The nozzles-forward design has some advantages that are compelling in the case where the craft doesn’t go supersonic until you get way up into the thin air.  The usual nozzles-aft arrangement is better at high speeds low in the atmosphere, but in this case, nozzles-forward makes sense.  Reasoning: you have air-breathing relatively low speed launch, then get up to perhaps 0.2 atmospheres or less before you go supersonic and have all the shock wave headaches to spoil your day.  With the air-breathing stage you get out of most of the aerodynamic drag penalty of nozzles-forward.


You might even get away with control by throttling as opposed to gimbal nozzles, which is compelling if you are trying for minimal cost.  They don’t react as quickly as thrust vector control, but that might be OK for this application.  Furthermore, with the nozzles forward design, you have the oscillating instability problem (that design puts two poles in the right half plane) but if you get tricky with your lead/lag control system, I can envision something like that working.  If so, that is perhaps your best bet for a low cost high production run throwaway first stage.  Terminology: an aircraft launch often refers to the airplane as a half stage, so the first stage is your first non-air breathing stage.
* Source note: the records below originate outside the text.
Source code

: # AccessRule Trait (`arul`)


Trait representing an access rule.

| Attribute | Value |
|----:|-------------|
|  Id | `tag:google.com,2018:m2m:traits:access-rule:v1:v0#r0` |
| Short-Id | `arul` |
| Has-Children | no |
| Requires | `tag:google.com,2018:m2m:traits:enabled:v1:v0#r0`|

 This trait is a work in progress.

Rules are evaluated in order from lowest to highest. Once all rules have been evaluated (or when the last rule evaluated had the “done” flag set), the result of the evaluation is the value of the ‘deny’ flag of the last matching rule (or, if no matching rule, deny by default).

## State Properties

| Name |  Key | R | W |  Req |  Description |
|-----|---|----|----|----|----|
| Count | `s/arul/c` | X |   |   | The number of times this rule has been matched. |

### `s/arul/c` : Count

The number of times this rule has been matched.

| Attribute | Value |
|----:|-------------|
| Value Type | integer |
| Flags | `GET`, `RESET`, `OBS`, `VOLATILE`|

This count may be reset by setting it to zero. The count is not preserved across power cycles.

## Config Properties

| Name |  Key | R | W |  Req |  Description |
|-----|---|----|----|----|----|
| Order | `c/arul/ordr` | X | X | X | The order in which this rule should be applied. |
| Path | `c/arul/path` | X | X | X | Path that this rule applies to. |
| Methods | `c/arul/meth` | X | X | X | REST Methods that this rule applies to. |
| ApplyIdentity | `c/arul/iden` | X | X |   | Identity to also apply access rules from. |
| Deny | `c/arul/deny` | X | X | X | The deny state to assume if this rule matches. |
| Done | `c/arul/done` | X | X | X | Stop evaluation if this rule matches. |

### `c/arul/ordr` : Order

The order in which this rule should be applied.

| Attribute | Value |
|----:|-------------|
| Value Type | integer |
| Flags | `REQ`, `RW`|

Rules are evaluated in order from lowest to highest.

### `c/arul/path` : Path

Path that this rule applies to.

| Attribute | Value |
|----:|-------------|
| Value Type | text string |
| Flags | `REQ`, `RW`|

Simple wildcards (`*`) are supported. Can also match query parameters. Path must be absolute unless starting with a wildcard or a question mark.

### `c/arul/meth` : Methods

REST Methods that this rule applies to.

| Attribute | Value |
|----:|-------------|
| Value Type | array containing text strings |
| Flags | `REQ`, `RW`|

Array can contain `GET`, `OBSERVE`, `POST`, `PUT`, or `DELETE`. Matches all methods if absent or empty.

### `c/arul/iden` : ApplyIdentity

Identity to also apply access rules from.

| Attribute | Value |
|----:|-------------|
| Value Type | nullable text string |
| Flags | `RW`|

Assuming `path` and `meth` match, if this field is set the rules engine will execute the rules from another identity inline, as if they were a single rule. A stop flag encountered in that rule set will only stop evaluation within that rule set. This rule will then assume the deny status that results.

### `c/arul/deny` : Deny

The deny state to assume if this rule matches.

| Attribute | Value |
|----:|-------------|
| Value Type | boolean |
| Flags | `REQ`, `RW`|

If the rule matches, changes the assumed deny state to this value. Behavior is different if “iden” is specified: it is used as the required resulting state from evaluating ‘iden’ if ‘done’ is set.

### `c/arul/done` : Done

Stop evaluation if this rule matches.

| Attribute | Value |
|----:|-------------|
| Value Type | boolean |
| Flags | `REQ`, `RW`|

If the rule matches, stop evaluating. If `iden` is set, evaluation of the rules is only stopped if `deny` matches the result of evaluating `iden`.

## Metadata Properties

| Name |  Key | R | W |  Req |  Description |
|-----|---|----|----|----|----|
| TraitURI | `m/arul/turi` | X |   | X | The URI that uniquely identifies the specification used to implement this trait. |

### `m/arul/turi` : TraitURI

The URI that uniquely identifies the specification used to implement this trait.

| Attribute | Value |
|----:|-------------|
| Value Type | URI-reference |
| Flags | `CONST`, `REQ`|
>…I like the idea of establishing some numbers. I know that BAE in Mojave makes(or made) drones out of F-4 Phantoms to be used as targets for missile tests. Any chance somebody knows what they pay for those? You'd want it unmanned anyway…


Ja!  My first engineering job in 1983 was documenting the F-4 to drone conversion process, making a parts list, all the stuff they were doing back then.  Good chance you could get the USNavy to give you one of those.  An F-4 might be a really good choice for this application, since they didn’t really know all the forces they were dealing with back in the 1950s, so they built it strong, at the expense of weight (those are heavy bastards, but sturdy, and those engines are marvelous beasts.)  


What I don’t know is if the F-4 could handle the center-of-pressure offset with those negative dihedral tail design, however… I know for a fact the early prototypes of the F-4 had a positive dihedral tail and a few of those still exist down in the Mojave boneyard.  Retrofit an F-4 with one of those A-version tails, take off the tailhook, retrofit those crazy-big landing gear with much smaller, lighter gear that can only handle a long flat runway landing on a calm day with tanks empty, then launch the thing with a railcar, getting up to near 300 knots on the deck.  That would be a fun project to design.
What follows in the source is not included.